I did not truly understand director Pedro Costa’s last film Horse Money but it did seem to have some interesting things to say. This one is puzzling in many ways as well but I felt that I more or less understood its themes. Unfortunately I also felt that it oversells itself by being so focused with its visuals that almost nothing else matters. This is a film that truly tries to aspire to being a painting in every frame, but shows its hand so much in doing so that we are reminded over and over again that none of this is real.

The film’s title is the name of a woman who travels to Portugal from her native Cape Verde. But this is a belated, long overdue voyage as her husband who she has been waiting for decades to reunite with is dead. All that is left for her is to pick her way through the shanty that he lived in to understand the life that he lived without her. It is an exploration full of recriminations and regrets as she bemoans the dilapidated condition of the house and compares it to what they had in Cape Verde and accuses him of becoming lazy and unfaithful in Portugal. She also meets the priest who ministers to the community and who was the one who buried her husband. He himself seems sick and decrepit with age, complaining that no one comes to pray any longer. She meets others who were presumably friends and colleagues of her husband and all were equally full of misery for their life in Portugal.

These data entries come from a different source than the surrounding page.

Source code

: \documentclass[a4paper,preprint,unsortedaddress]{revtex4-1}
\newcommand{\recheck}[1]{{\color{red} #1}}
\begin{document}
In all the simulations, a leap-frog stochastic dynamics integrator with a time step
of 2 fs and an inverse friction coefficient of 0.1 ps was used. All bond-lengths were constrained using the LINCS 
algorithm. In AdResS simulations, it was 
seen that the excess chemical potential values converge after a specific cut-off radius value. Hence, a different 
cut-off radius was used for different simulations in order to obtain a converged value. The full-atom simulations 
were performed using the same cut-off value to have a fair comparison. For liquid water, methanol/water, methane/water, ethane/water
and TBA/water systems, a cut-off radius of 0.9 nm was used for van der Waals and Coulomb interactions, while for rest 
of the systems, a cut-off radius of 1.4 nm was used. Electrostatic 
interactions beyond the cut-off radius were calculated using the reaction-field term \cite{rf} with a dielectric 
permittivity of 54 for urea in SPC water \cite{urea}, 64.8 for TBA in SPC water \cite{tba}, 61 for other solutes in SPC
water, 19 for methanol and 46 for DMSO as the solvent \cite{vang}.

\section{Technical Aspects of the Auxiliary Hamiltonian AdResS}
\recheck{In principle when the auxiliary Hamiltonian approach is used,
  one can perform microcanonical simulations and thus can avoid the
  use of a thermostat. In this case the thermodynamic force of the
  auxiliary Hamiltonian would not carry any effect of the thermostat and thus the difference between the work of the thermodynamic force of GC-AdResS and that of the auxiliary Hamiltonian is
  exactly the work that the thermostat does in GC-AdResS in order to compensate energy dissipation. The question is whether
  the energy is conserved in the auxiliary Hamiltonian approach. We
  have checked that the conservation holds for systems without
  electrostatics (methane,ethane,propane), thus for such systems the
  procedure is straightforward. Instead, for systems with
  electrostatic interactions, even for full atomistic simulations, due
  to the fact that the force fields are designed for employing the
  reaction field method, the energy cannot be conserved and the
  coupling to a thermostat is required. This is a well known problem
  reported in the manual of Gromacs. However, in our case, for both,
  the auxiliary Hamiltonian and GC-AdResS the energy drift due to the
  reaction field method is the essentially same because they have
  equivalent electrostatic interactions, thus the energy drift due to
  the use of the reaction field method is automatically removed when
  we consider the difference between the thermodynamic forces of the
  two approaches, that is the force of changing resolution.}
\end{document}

Sparse is it is in terms of narrative detail, it is almost necessary to know the director’s background and previous body of work to realize that it is once again about the miserable lives led by the people of Cape Verde who moved to Portugal. Many of his films, it seems, including this one, are set in the same impoverished neighborhood of Fontainhas outside of Lisbon. This one adds an interesting angle to the familiar lamentations of the poor by contrasting how appealing life was in Cape Verde. Vitalina acknowledges that they were poor there as well and claims a wholesomeness and satisfaction to life that is absent in Portugal. This is not altogether convincing as we never see any scenes in Cape Verde and this is a film that is completely immersed in the gloomiest depths of misery. One also wonders why so many of these moved to Portugal in search of a better if that were true. Nevertheless I interpret this not as a documentary but a highly subjective personal account of such an immigrant’s lived experience. There is artistic merit in such an approach but even here I don’t think it succeeds.

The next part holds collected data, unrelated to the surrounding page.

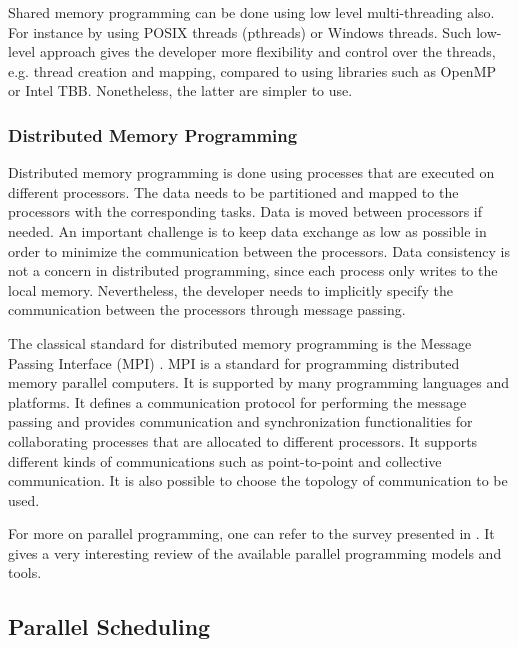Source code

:Shared memory programming can be done using low level multi-threading also. For instance by using POSIX threads (pthreads) or Windows threads. Such low-level approach gives the developer more flexibility and control over the threads, e.g. thread creation and mapping, compared to using libraries such as OpenMP or Intel TBB. Nonetheless, the latter are simpler to use. 

\subsubsection{Distributed Memory Programming}

Distributed memory programming is done using processes that are executed on different processors. The data needs to be partitioned and mapped to the processors with the corresponding tasks. Data is moved between processors if needed. An important challenge is to keep data exchange as low as possible in order to minimize the communication between the processors. Data consistency is not a concern in distributed programming, since each process only writes to the local memory. Nevertheless, the developer needs to implicitly specify the communication between the processors through message passing.  

The classical standard for distributed memory programming is the Message Passing Interface (MPI) \cite{mpi}. MPI is a standard for programming distributed memory parallel computers. It is supported by many programming languages and platforms. It defines a communication protocol for performing the message passing and provides communication and synchronization functionalities for collaborating processes that are allocated to different processors. It supports different kinds of communications such as point-to-point and collective communication. It is also possible to choose the topology of communication to be used.

For more on parallel programming, one can refer to the survey presented in \cite{diaz:2012}. It gives a very interesting review of the available parallel programming models and tools.

\subsection{Parallel Scheduling}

The difficulty is that the film is obsessed about composing each shot for maximum artistry to a ridiculous extent. The camera positively lingers on the pores of Vitalina’s face. When she monologues, it looks like she is being instructed to move her mouth as little as possible so as not to ruin the composition of the shot. The knobs and dimples on the rough walls of her shack are magnified into a veritable landscape. Powerful spotlights are brought into nearly scene to create a world of sharp edges and harsh contrasts. In many shots, you can clearly tell that the director is actively trying to achieve the effect of it looking like a painting. While the aesthetic appeal is undeniable, the result is distracting and extremely unrealistic. The shots look like studio photography with nothing natural about them at all. It’s impossible to believe that these are real places and real people as the constructed artifice of the film is always front and center. The art does not serve the theme or the narrative at all. It is the photography itself that takes primacy.

Pedro Costa is a highly regarded director in art film circles but I’m beginning to think that his work just isn’t the right fit for me. By disdaining from treating the characters as if they were real people, rather than abstractions, it seems unlikely to appeal on an emotional level and I dislike how empty this is of surrounding context and narrative detail.